TensorFlow Basics
Day two of starting to train neural networks.
A Simple Neural Network Building Process
import tensorflow as tf
mnist = tf.keras.datasets.mnist
(x_train, y_train), (x_test, y_test) = mnist.load_data()
x_train, x_test = x_train / 255.0, x_test / 255.0
model = tf.keras.models.Sequential([
tf.keras.layers.Flatten(input_shape=(28, 28)),
tf.keras.layers.Dense(128, activation='relu'),
tf.keras.layers.Dropout(0.2),
tf.keras.layers.Dense(10, activation='softmax')
])
model.compile(optimizer='adam',
loss='sparse_categorical_crossentropy',
metrics=['accuracy'])
model.fit(x_train, y_train, epochs=5)
model.evaluate(x_test, y_test, verbose=2)Output:
Epoch 1/5
1875/1875 [==============================] - 3s 2ms/step - loss: 0.2962 - accuracy: 0.9155
Epoch 2/5
1875/1875 [==============================] - 3s 2ms/step - loss: 0.1420 - accuracy: 0.9581
Epoch 3/5
1875/1875 [==============================] - 3s 2ms/step - loss: 0.1064 - accuracy: 0.9672
Epoch 4/5
1875/1875 [==============================] - 3s 2ms/step - loss: 0.0885 - accuracy: 0.9730
Epoch 5/5
1875/1875 [==============================] - 3s 2ms/step - loss: 0.0749 - accuracy: 0.9765
313/313 - 0s - loss: 0.0748 - accuracy: 0.9778
[0.07484959065914154, 0.9778000116348267]Let’s look at the structure of this simple neural network.

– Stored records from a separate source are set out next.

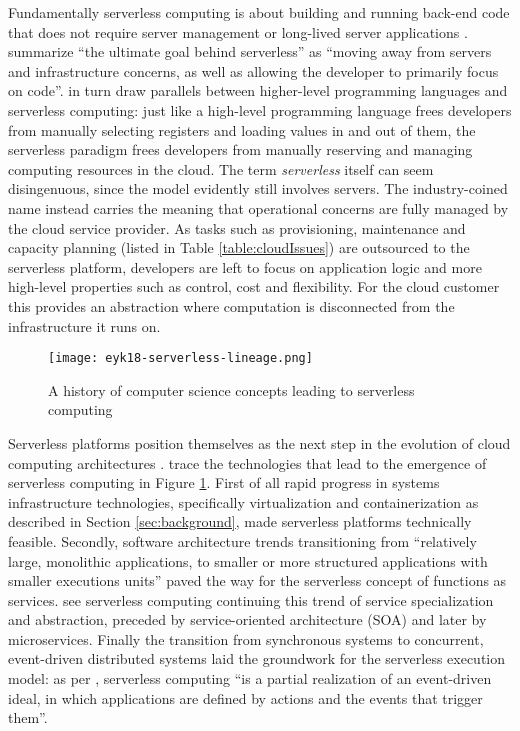 Fundamentally serverless computing is about building and running back-end code that does not require server management or long-lived server applications \parencite{robert2016serverlessarchitectures}. \textcite{sbarski2017serverless} summarize ``the ultimate goal behind serverless'' as ``moving away from servers and infrastructure concerns, as well as allowing the developer to primarily focus on code''. \textcite{jonas19berkeleyView} in turn draw parallels between higher-level programming languages and serverless computing: just like a high-level programming language frees developers from manually selecting registers and loading values in and out of them, the serverless paradigm frees developers from manually reserving and managing computing resources in the cloud. The term \textit{serverless} itself can seem disingenuous, since the model evidently still involves servers. The industry-coined name instead carries the meaning that operational concerns are fully managed by the cloud service provider. As tasks such as provisioning, maintenance and capacity planning (listed in Table \ref{table:cloudIssues}) are outsourced to the serverless platform, developers are left to focus on application logic and more high-level properties such as control, cost and flexibility. For the cloud customer this provides an abstraction where computation is disconnected from the infrastructure it runs on.

\begin{figure}[h]
  \centering
  \texttt{[image: eyk18-serverless-lineage.png]}
  \caption{A history of computer science concepts leading to serverless computing \parencite{van18fromPAAStoPresent}}
  \label{fig:serverlessLineage}
\end{figure}

Serverless platforms position themselves as the next step in the evolution of cloud computing architectures \parencite{baldini17currentTrends}. \textcite{van18fromPAAStoPresent} trace the technologies that lead to the emergence of serverless computing in Figure \ref{fig:serverlessLineage}. First of all rapid progress in systems infrastructure technologies, specifically virtualization and containerization as described in Section \ref{sec:background}, made serverless platforms technically feasible. Secondly, software architecture trends transitioning from ``relatively large, monolithic applications, to smaller or more structured applications with smaller executions units'' \parencite{van2017spec} paved the way for the serverless concept of functions as services. \textcite{van18fromPAAStoPresent} see serverless computing continuing this trend of service specialization and abstraction, preceded by service-oriented architecture (SOA) and later by microservices. Finally the transition from synchronous systems to concurrent, event-driven distributed systems laid the groundwork for the serverless execution model: as per \textcite{mcgrath17implement}, serverless computing ``is a partial realization of an event-driven ideal, in which applications are defined by actions and the events that trigger them''.

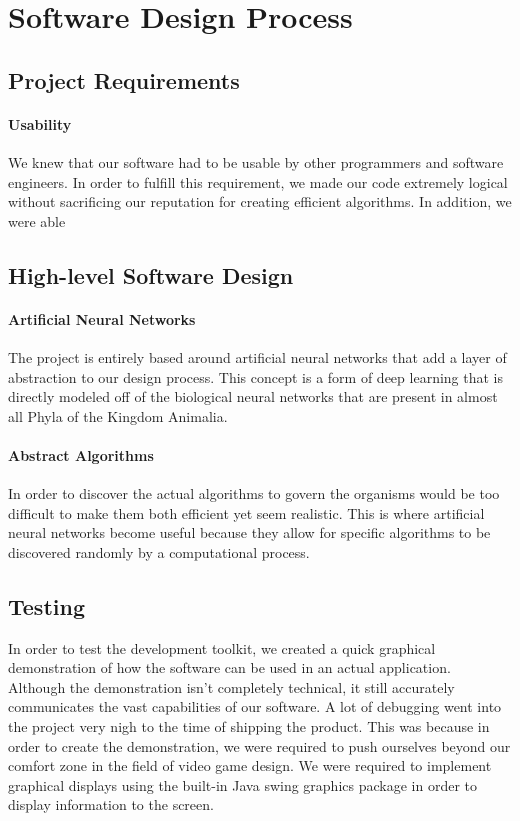 \documentclass[]{article}
\begin{document}
\section{Software Design Process}
	\subsection{Project Requirements}
		\paragraph{Usability} We knew that our software had to be usable by other programmers and software engineers. In order to fulfill this requirement, we made our code extremely logical without sacrificing our reputation for creating efficient algorithms. In addition, we were able 
	\subsection{High-level Software Design}
		\paragraph{Artificial Neural Networks}
		The project is entirely based around artificial neural networks that add a layer of abstraction to our design process. This concept is a form of deep learning that is directly modeled off of the biological neural networks that are present in almost all Phyla of the Kingdom Animalia.
		\paragraph{Abstract Algorithms}
		In order to discover the actual algorithms to govern the organisms would be too difficult to make them both efficient yet seem realistic. This is where artificial neural networks become useful because they allow for specific algorithms to be discovered randomly by a computational process.
	\subsection{Testing}
		In order to test the development toolkit, we created a quick graphical demonstration of how the software can be used in an actual application. Although the demonstration isn't completely technical, it still accurately communicates the vast capabilities of our software. A lot of debugging went into the project very nigh to the time of shipping the product. This was because in order to create the demonstration, we were required to push ourselves beyond our comfort zone in the field of video game design. We were required to implement graphical displays using the built-in Java swing graphics package in order to display information to the screen.
\end{document}
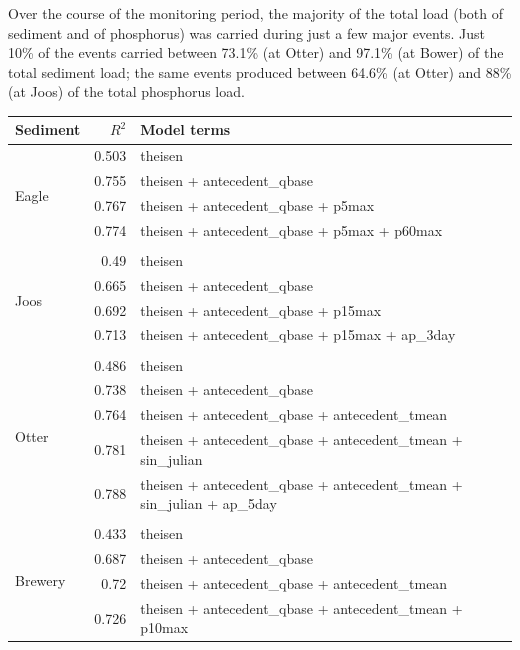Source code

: \documentclass[10pt]{article}
\begin{document}
Over the course of the monitoring period, the majority of the total load (both of sediment and of phosphorus) was carried during just a few major events. Just 10\% of the events carried between 73.1\% (at Otter) and 97.1\% (at Bower) of the total sediment load; the same events produced between 64.6\% (at Otter) and 88\% (at Joos) of the total phosphorus load.\\




\begin{table}[h] \small
    \begin{center}
    \begin{tabular}{lrl}
    \textbf{Sediment} & $R^2$ & Model terms \\
    \hline
\multirow{5}{*}{Eagle} & 0.503 & theisen\\ 
 & 0.755 & theisen + antecedent\_qbase\\ 
 & 0.767 & theisen + antecedent\_qbase + p5max\\ 
 & 0.774 & theisen + antecedent\_qbase + p5max + p60max\\ 
\vspace{2mm}\\ \multirow{5}{*}{Joos} & 0.49 & theisen\\ 
 & 0.665 & theisen + antecedent\_qbase\\ 
 & 0.692 & theisen + antecedent\_qbase + p15max\\ 
 & 0.713 & theisen + antecedent\_qbase + p15max + ap\_3day\\ 
\vspace{2mm}\\ \multirow{6}{*}{Otter} & 0.486 & theisen\\ 
 & 0.738 & theisen + antecedent\_qbase\\ 
 & 0.764 & theisen + antecedent\_qbase + antecedent\_tmean\\ 
 & 0.781 & theisen + antecedent\_qbase + antecedent\_tmean + sin\_julian\\ 
 & 0.788 & theisen + antecedent\_qbase + antecedent\_tmean + sin\_julian + ap\_5day\\ 
\vspace{2mm}\\ \multirow{6}{*}{Brewery} & 0.433 & theisen\\ 
 & 0.687 & theisen + antecedent\_qbase\\ 
 & 0.72 & theisen + antecedent\_qbase + antecedent\_tmean\\ 
 & 0.726 & theisen + antecedent\_qbase + antecedent\_tmean + p10max\\ 

\end{tabular}
\end{center}
\end{table}
\end{document}
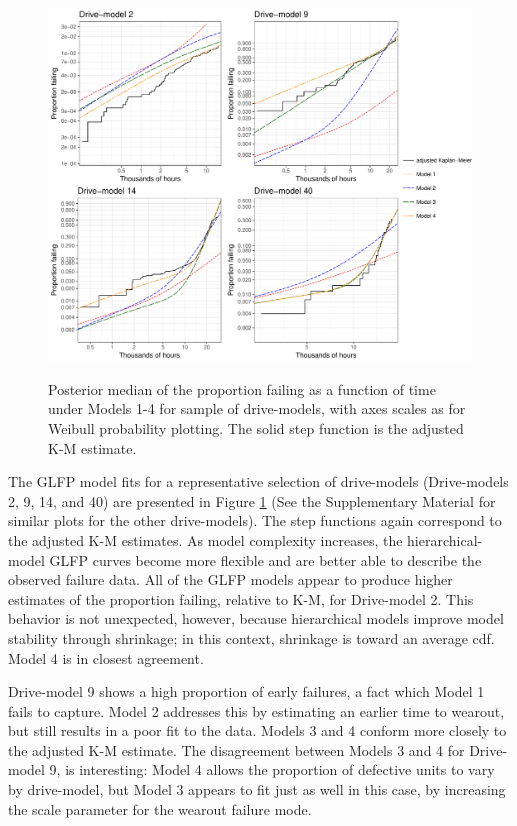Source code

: \documentclass[11pt]{article}
\begin{document}
\begin{figure}[H]
{\centering
\includegraphics[width=\textwidth]{single-drive-4-Models-ex-v2}}
\caption{\footnotesize Posterior median of the proportion failing as a function of time under Models 1-4 for sample of drive-models, with axes scales as for Weibull probability plotting.  The solid step function is the adjusted K-M estimate.}
\label{fig:mod_comp_leg}
\end{figure}

The GLFP model fits for a representative selection of drive-models (Drive-models 2, 9, 14, and 40) are presented in Figure \ref{fig:mod_comp_leg} (See the Supplementary Material for similar plots for the other drive-models).  The step functions again correspond to the adjusted K-M estimates.  As model complexity increases, the hierarchical-model GLFP curves become more flexible and are better able to describe the observed failure data.  All of the GLFP models appear to produce higher estimates of the proportion failing, relative to K-M, for Drive-model 2. This behavior is not unexpected, however, because hierarchical models improve model stability through shrinkage; in this context, shrinkage is toward an average cdf. Model 4 is in closest agreement. 

Drive-model 9 shows a high proportion of early failures, a fact which Model 1 fails to capture. Model 2 addresses this by estimating an earlier time to wearout, but still results in a poor fit to the data. Models 3 and 4 conform more closely to the adjusted K-M estimate. The disagreement between Models 3 and 4 for Drive-model 9, is interesting: Model 4 allows the proportion of defective units to vary by drive-model, but Model 3 appears to fit just as well in this case, by increasing the scale parameter for the wearout failure mode.
\end{document}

x_train, x_test = x_train / 255.0, x_test / 255.0 is because the MNIST dataset is 0-255, so normalization is applied.
tf.keras.models.Sequential is a computational connector, meaning this network is connected by the following steps and computed in order.
The first layer tf.keras.layers.Flatten converts the image format from a 2D array (28 x 28 pixels) to a 1D array (28 x 28 = 784 pixels). Think of this layer as unstacking rows of pixels in the image and lining them up. This layer has no parameters to learn; it only reformats the data.
After flattening the pixels, the network includes a sequence of two tf.keras.layers.Dense layers. These are densely connected or fully connected neural layers. The first Dense layer has 128 nodes (or neurons). The second (and last) layer returns a logits array of length 10. Each node contains a score indicating which of the 10 classes the current image belongs to.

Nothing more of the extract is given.